Работа давалась ей на удивление легко, и приходя домой, даже если смена была тяжёлой, Нора не чувствовала какого-то особенного счастья. Она словно переключала один спокойный канал на другой. Нора не добавила в одеяло больше ни одного лоскута, связанного с работой. Зато когда они с Луукасом на годовщину поехали в Пярну, к одеялу прибавилось аж пять лоскутов. То была поистине счастливая поездка. Нора никогда больше не ездила ни в Пярну, ни куда-либо ещё.
Луукас иногда подшучивал, как мало ей нужно для счастья. А счастье состояло для неё в долгожданном отсутствии дискомфорта. Нора любила существование в своём маленьком, привычном, ничем не примечательном мирке, для неё оно было естественно и спокойно, но возвращение в него, в свой любимый комфорт, дарило ей что-то большее, чем покой.
После гибели Луукаса ничто не могло доставить Норе ни дискомфорта, ни комфорта. Она гоняла по кругу мысль о том, что это ей следовало умереть, это ей следовало отстегнуть ремень и размозжить себе голову об огнетушитель.

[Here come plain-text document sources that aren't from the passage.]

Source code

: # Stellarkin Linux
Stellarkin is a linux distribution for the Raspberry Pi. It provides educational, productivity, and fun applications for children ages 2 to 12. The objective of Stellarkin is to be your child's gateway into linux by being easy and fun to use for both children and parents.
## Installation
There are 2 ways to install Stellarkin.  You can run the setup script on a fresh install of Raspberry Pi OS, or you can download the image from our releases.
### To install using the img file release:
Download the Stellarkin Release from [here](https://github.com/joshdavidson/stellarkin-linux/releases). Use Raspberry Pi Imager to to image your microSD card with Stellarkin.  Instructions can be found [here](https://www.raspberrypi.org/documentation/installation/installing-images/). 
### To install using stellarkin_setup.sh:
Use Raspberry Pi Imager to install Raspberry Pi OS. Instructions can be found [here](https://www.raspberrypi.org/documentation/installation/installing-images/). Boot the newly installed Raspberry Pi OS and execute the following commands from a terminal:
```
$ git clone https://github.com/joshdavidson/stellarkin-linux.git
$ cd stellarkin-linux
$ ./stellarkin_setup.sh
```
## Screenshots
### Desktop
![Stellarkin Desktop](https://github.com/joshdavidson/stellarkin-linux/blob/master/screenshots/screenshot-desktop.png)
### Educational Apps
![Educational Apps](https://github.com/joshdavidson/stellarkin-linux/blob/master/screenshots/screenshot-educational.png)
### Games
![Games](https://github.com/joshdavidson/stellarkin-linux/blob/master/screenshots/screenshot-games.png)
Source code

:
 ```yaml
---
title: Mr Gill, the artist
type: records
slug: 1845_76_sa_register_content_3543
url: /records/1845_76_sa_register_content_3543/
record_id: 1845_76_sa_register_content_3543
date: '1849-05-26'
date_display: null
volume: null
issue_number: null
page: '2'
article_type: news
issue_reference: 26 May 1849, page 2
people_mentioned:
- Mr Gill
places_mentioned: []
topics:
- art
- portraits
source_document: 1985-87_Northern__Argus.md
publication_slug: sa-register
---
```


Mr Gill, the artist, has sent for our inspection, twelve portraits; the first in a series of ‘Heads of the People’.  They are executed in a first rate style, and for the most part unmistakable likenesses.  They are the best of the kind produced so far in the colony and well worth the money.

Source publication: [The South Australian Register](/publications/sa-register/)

Эта пластинка в её голове вставала на паузу лишь ночью, когда Нора засыпала. Удивительно, но ей почти не снилась авария. Только Луукас. Точнее, как она им недовольна. Дома, в магазине, на улице. Лицо самого Луукаса во сне всегда было слегка растушёвано. Проснувшись, Нора знала: теперь растушёвана она. Её больше ничего не злило. Ничего не расстраивало. Не радовало и не приносило удовольствия. Словно Луукас, уходя, выдернул из розетки какой-то шнур, и все чувства Норы отключились. В глубине души она знала, что была такой и до встречи с Луукасом.